Why Reduce Food Waste?

Improve Your Bottom Line

  • Reduce sewer and electricity costs associated with drain disposal.
  • Cut disposal costs by generating less waste.
  • Reduce costs by sending food scraps to composting facilities instead of landfills or incinerators.
  • Take advantage of tax deductions for food donation to charities.
  • Reduce purchasing costs. Identify opportunities to manage food waste.

Help the Community

  • Help the hungry by donating to food banks that serve networks of hunger-relief agencies, including food pantries and soup kitchens.
  • Strengthen the local economy by supporting composting professionals.

Protect the Environment

  • Conserve scarce landfill space and reduce water treatment discharge.
  • Commercial composters can turn waste into a valuable soil amendment for use on lawns, athletic fields, and farms.

Steps to Reduce Food Waste

  1. Manage purchases to control food waste generation.
  2. Donate food that is still fit for human consumption to hunger relief agencies.
  3. Donate food for animal feed processing.
  4. Hire a hauler to collect inedible food and bring it to a composting facility or a farm composting operation.
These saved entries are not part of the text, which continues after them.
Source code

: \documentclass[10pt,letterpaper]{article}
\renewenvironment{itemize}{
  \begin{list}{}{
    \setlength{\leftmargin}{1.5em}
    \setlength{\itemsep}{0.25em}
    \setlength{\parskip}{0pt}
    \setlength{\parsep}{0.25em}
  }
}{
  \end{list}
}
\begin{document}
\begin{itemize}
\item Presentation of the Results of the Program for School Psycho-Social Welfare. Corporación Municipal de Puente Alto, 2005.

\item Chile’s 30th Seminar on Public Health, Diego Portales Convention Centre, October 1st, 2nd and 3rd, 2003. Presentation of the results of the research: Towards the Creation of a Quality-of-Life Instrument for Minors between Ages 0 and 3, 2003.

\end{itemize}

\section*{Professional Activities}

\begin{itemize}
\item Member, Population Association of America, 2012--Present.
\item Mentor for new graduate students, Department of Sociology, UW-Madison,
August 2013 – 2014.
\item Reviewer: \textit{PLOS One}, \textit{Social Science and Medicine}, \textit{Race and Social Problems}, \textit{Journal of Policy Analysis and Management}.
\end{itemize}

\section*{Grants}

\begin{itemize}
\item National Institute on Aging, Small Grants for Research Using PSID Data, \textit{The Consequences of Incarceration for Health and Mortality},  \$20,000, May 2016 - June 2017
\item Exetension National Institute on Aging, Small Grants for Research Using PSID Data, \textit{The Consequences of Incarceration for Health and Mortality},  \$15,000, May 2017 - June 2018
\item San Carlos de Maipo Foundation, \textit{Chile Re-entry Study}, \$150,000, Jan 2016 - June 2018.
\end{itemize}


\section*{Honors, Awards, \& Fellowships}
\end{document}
Train employees to sort organics from other waste.
  5. Monitor program and measure savings

Getting Started

Contact a waste hauler to discuss your options.
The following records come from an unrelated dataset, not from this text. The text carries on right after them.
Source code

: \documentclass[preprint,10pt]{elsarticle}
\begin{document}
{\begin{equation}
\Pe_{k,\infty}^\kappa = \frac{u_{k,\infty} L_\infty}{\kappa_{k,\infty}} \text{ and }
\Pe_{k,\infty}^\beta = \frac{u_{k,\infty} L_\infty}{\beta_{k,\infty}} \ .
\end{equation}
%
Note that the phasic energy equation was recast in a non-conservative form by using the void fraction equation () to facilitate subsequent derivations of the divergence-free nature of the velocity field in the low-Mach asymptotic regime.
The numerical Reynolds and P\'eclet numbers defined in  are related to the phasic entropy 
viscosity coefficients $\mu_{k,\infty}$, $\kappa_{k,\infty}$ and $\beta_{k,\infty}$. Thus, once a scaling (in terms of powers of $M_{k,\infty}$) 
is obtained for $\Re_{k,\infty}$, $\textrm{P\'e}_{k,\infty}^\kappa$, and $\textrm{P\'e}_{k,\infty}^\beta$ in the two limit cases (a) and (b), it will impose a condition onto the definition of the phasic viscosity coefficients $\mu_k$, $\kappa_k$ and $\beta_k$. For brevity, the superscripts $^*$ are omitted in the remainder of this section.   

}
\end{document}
Where Will Your Food Waste Go?

In Massachusetts, food scraps can be combined with waxed corrugated cardboard and paper that cannot be recycled. These materials can be composted at state-approved facilities and farms. The final product serves as a soil amendment for farms, lawns, gardens, and athletic fields. Compost is a natural, recycled, renewable product.

Achieving State Goals Through Composting

In its Beyond 2000 Solid Waste Master Plan, MassDEP set the aggressive goal of reducing solid waste generation in the state by 70 percent by 2010. Composting is a major priority, as food residuals and other organic materials (including waxed corrugated cardboard, paper, and wood) make up to 80 percent of the waste generated by supermarkets, food processors, restaurants, and other related businesses.

While MassDEP encourages the diversion of food waste by haulers and composting professionals, the agency does not license, endorse, or certify individual businesses.

Note: This information was originally produced in brochure form by Massachusetts WasteWise, a partnership of EPA Region 1 and the Massachusetts Department of Environmental Protection.